(Rendered images with source text)

**********

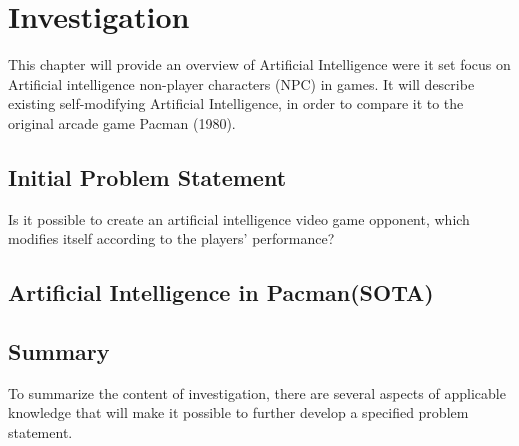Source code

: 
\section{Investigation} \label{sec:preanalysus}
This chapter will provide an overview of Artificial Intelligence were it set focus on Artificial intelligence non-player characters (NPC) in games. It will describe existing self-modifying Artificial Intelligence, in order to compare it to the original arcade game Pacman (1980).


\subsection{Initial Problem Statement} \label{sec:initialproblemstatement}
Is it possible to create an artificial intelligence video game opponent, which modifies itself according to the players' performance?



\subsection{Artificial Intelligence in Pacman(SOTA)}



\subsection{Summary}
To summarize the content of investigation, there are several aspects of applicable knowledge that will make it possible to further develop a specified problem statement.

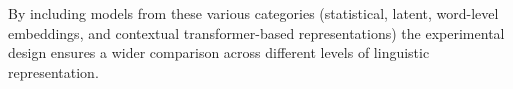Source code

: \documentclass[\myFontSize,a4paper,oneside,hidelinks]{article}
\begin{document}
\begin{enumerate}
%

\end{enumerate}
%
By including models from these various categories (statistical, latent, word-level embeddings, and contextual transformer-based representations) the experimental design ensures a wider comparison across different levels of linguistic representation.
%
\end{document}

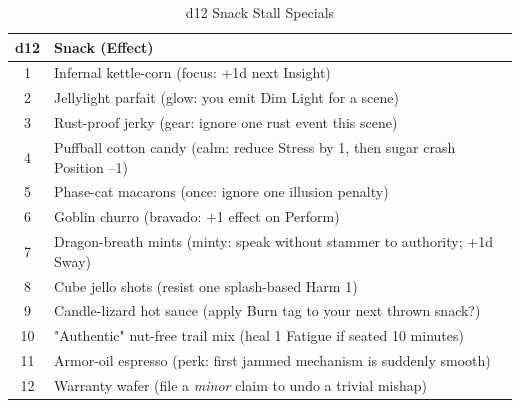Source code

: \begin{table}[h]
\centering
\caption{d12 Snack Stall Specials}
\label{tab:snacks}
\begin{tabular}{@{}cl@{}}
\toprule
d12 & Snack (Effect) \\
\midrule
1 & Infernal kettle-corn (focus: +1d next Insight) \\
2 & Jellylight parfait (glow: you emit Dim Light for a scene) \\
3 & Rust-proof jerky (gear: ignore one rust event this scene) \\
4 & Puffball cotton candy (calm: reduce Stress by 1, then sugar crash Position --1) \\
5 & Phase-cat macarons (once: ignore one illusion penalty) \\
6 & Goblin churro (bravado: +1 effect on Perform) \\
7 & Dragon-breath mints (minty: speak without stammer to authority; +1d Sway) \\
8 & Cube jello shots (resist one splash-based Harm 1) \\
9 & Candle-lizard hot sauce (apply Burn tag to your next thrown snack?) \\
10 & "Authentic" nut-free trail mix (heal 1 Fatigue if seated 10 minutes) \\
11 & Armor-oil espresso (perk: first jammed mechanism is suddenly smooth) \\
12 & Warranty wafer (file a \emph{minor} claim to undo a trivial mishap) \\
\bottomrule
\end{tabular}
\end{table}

**********

**Task statement**
Every record above must be copied exactly; none of the pictures belong in the copy.

**Exercise output**
Source code

: 
\section{Investigation} \label{sec:preanalysus}
This chapter will provide an overview of Artificial Intelligence were it set focus on Artificial intelligence non-player characters (NPC) in games. It will describe existing self-modifying Artificial Intelligence, in order to compare it to the original arcade game Pacman (1980).


\subsection{Initial Problem Statement} \label{sec:initialproblemstatement}
Is it possible to create an artificial intelligence video game opponent, which modifies itself according to the players' performance?



\subsection{Artificial Intelligence in Pacman(SOTA)}



\subsection{Summary}
To summarize the content of investigation, there are several aspects of applicable knowledge that will make it possible to further develop a specified problem statement.

Source code

: \documentclass[\myFontSize,a4paper,oneside,hidelinks]{article}
\begin{document}
\begin{enumerate}
%

\end{enumerate}
%
By including models from these various categories (statistical, latent, word-level embeddings, and contextual transformer-based representations) the experimental design ensures a wider comparison across different levels of linguistic representation.
%
\end{document}

Source code

: \begin{table}[h]
\centering
\caption{d12 Snack Stall Specials}
\label{tab:snacks}
\begin{tabular}{@{}cl@{}}
\toprule
d12 & Snack (Effect) \\
\midrule
1 & Infernal kettle-corn (focus: +1d next Insight) \\
2 & Jellylight parfait (glow: you emit Dim Light for a scene) \\
3 & Rust-proof jerky (gear: ignore one rust event this scene) \\
4 & Puffball cotton candy (calm: reduce Stress by 1, then sugar crash Position --1) \\
5 & Phase-cat macarons (once: ignore one illusion penalty) \\
6 & Goblin churro (bravado: +1 effect on Perform) \\
7 & Dragon-breath mints (minty: speak without stammer to authority; +1d Sway) \\
8 & Cube jello shots (resist one splash-based Harm 1) \\
9 & Candle-lizard hot sauce (apply Burn tag to your next thrown snack?) \\
10 & "Authentic" nut-free trail mix (heal 1 Fatigue if seated 10 minutes) \\
11 & Armor-oil espresso (perk: first jammed mechanism is suddenly smooth) \\
12 & Warranty wafer (file a \emph{minor} claim to undo a trivial mishap) \\
\bottomrule
\end{tabular}
\end{table}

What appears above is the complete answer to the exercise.